Power Rangers can please a campy movie-goer

April 4, 2017

 Coming into this movie, I expected a nonsensical story, made only for bringing in people who felt nostalgia for their childhood and wanted to relieve it. 

 

 

(L-R) Becky G., Dacre Montgomery, Naomi Scott, Ludi Lin and RJ Cyler in the Power Rangers reboot, saving the world from an alien.

 


But as I sat through it, my expectations were fortunately, wrong.

 

The first act, a coming of age story about teenagers who don’t know where they belong but find a perfectly imperfect group of people like them, is full of beautifully shot cinematography, and allows you to get to know the main characters’ conflicts. 


As it progresses, they learn they were superheroes, but, due to their problems, they do not understand how to fill those shoes. 


Afterward, they start coming to terms with the hand they’re dealt, and start thinking more about what it means to have the responsibility of their newfound abilities. 


In the third act, the action packed fight against Rita does not get too ridiculous, and ends up being a fun fight that doesn’t take itself too seriously. 


Overall, the plot works and tells a coherent story about the stress of being a superhero but at the same time, the enjoyment and fun they have with their new powers, sometimes using them for their own gain, exactly how a teenager would react. 


The movie does have its flaws though, and being a coming of age story is one of them. 


These types of stories are often filled with clichés about teenagers and high school life, and it looks lazy when they just take the same story that’s been written a thousand times. 


Another flaw is the villain.

 

Rita doesn’t have much of a backstory, and the way she acts, around a cast that tries taking their job seriously, Elizabeth Banks ends up looking cheesy in comparison. 

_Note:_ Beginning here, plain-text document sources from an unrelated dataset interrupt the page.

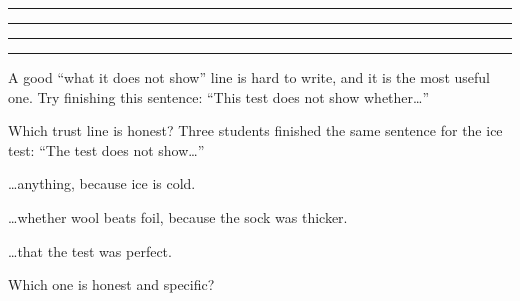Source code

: \trust{\par\vspace{4pt}\rule{\linewidth}{0.4pt}\par\vspace{10pt}\rule{\linewidth}{0.4pt}\par\vspace{6pt}}
{\par\vspace{4pt}\rule{\linewidth}{0.4pt}\par\vspace{10pt}\rule{\linewidth}{0.4pt}\par\vspace{6pt}}
{\par\vspace{4pt}\rule{\linewidth}{0.4pt}\par\vspace{10pt}\rule{\linewidth}{0.4pt}\par\vspace{6pt}}

\begin{multix}[ok]\multixbot[ok]\tcblower
A good ``what it does not show'' line is hard to write, and it is the most useful one. Try finishing this sentence: ``This test does not show whether\ldots''
\end{multix}

\begin{puzzle}{Which trust line is honest?}
Three students finished the same sentence for the ice test: ``The test does not show\ldots''
\begin{description}[leftmargin=1.6em,itemsep=0.3em,style=sameline]
\item[A] \ldots anything, because ice is cold.
\item[B] \ldots whether wool beats foil, because the sock was thicker.
\item[C] \ldots that the test was perfect.
\end{description}
Which one is honest and specific? \wline[1.5cm]
\end{puzzle}
\clearpage
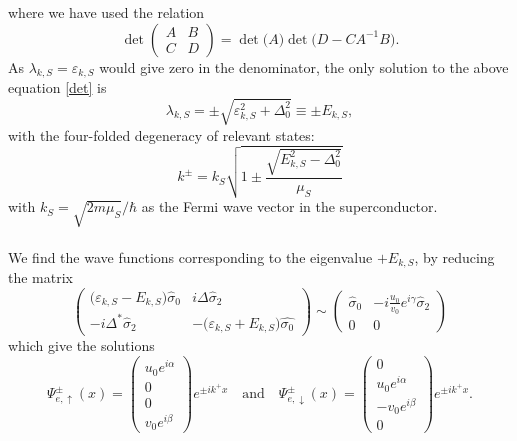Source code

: where we have used the relation 
\begin{equation}
\det\begin{pmatrix}
A & B \\ C & D
\end{pmatrix}
= \det\big(A\big)\det\big(D-CA^{-1}B\big).
\end{equation}
As $\lambda_{k,S} = \varepsilon_{k,S}$ would give zero in the denominator, the only solution to the above equation \eqref{det} is
\begin{equation}
\lambda_{k,S} = \pm\sqrt{\varepsilon_{k,S}^2 + \Delta_0^2} \equiv \pm E_{k,S},
\end{equation}
with the four-folded degeneracy of relevant states:
\begin{equation}
k^{\pm} = k_S \sqrt{1 \pm \frac{\sqrt{E_{k,S}^2 - \Delta_0^2}}{\mu_S}}
\end{equation}
with $k_S = \sqrt{2m\mu_S}/\hbar$ as the Fermi wave vector in the superconductor. 
\\
\\
We find the wave functions corresponding to the eigenvalue $+E_{k,S}$, by reducing the matrix
\begin{equation}
\begin{pmatrix}
\big(\varepsilon_{k,S} - E_{k,S}\big) \hat{\sigma}_0 & i\Delta\hat{\sigma}_2 \\
-i\Delta^*\hat{\sigma}_2 & -\big(\varepsilon_{k,S} + E_{k,S}\big)\hat{\sigma_0}  
\end{pmatrix}
\sim
\begin{pmatrix}
\hat{\sigma}_0 & -i\frac{u_0}{v_0}e^{i\gamma}\hat{\sigma}_2 \\
0 & 0
\end{pmatrix}
\end{equation}
which give the solutions
\begin{equation}
    \Psi^{\pm}_{e,\uparrow}(x) = 
    \begin{pmatrix}
        u_0e^{i\alpha} \\ 0 \\ 0 \\ v_0e^{i\beta}
    \end{pmatrix}e^{\pm ik^+x}
    \quad \mathrm{and} \quad 
    \Psi^{\pm}_{e,\downarrow}(x) = 
    \begin{pmatrix}
        0 \\ u_0e^{i\alpha} \\ -v_0e^{i\beta}\\0
    \end{pmatrix}e^{\pm ik^+x}.
\end{equation}
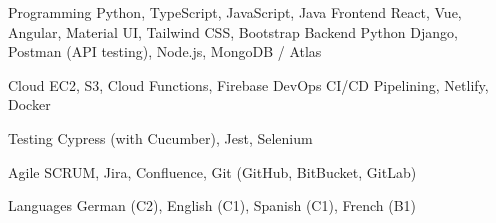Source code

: 

\begin{cvskills}

  \cvskill
    {Programming}
    {Python, TypeScript, JavaScript, Java}
  \cvskill
    {Frontend} %
    {React, Vue, Angular, Material UI, Tailwind CSS, Bootstrap}
  \cvskill
    {Backend}
    {Python Django, Postman (API testing), Node.js, MongoDB / Atlas}

  \cvskill
    {Cloud} 
    {EC2, S3, Cloud Functions, Firebase}
  \cvskill
    {DevOps}
    {CI/CD Pipelining, Netlify, Docker}
    
  \cvskill
    {Testing}
    {Cypress (with Cucumber), Jest, Selenium}

  \cvskill
    {Agile}
    {SCRUM, Jira, Confluence, Git (GitHub, BitBucket, GitLab)}

  \cvskill
    {Languages}
    {German (C2), English (C1), Spanish (C1), French (B1)}

\end{cvskills}

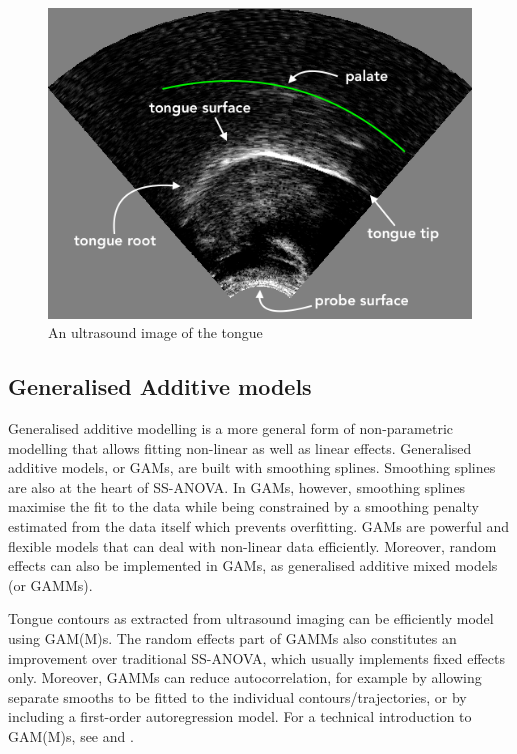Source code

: \documentclass[12pt,]{article}
\begin{document}
\begin{figure}
  \centering
  \includegraphics{./img/uti.png}
  \caption{An ultrasound image of the tongue}
  \label{f:uti}
\end{figure}

\hypertarget{generalised-additive-models}{%
\subsection{Generalised Additive
models}\label{generalised-additive-models}}

Generalised additive modelling is a more general form of non-parametric
modelling that allows fitting non-linear as well as linear effects.
Generalised additive models, or GAMs, are built with smoothing splines.
Smoothing splines are also at the heart of SS-ANOVA. In GAMs, however,
smoothing splines maximise the fit to the data while being constrained
by a smoothing penalty estimated from the data itself which prevents
overfitting. GAMs are powerful and flexible models that can deal with
non-linear data efficiently. Moreover, random effects can also be
implemented in GAMs, as generalised additive mixed models (or GAMMs).

Tongue contours as extracted from ultrasound imaging can be efficiently
model using GAM(M)s. The random effects part of GAMMs also constitutes
an improvement over traditional SS-ANOVA, which usually implements fixed
effects only. Moreover, GAMMs can reduce autocorrelation, for example by
allowing separate smooths to be fitted to the individual
contours/trajectories, or by including a first-order autoregression
model. For a technical introduction to GAM(M)s, see \citet{zuur2012} and
\citet{wood2017}.
\end{document}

Some of her actions have no meaning behind them plot wise, and her character tries too hard to be weird or different.

 

These flaws could have been worked out easily by the writers or the editors but they stayed in an otherwise well-written movie.


The overall plot works for the storytelling, the balance between seriousness and comic relief is great, and the characters take themselves seriously while not being too over the top. 


The flaws aren’t that big, making them easy to ignore, and the character development makes them easily relatable for the audience.


 I would carefully recommend it to anyone who is a fan of fun, not-to-serious moviegoer.

 

So overall, I give this movie 3.5 stars out of 5.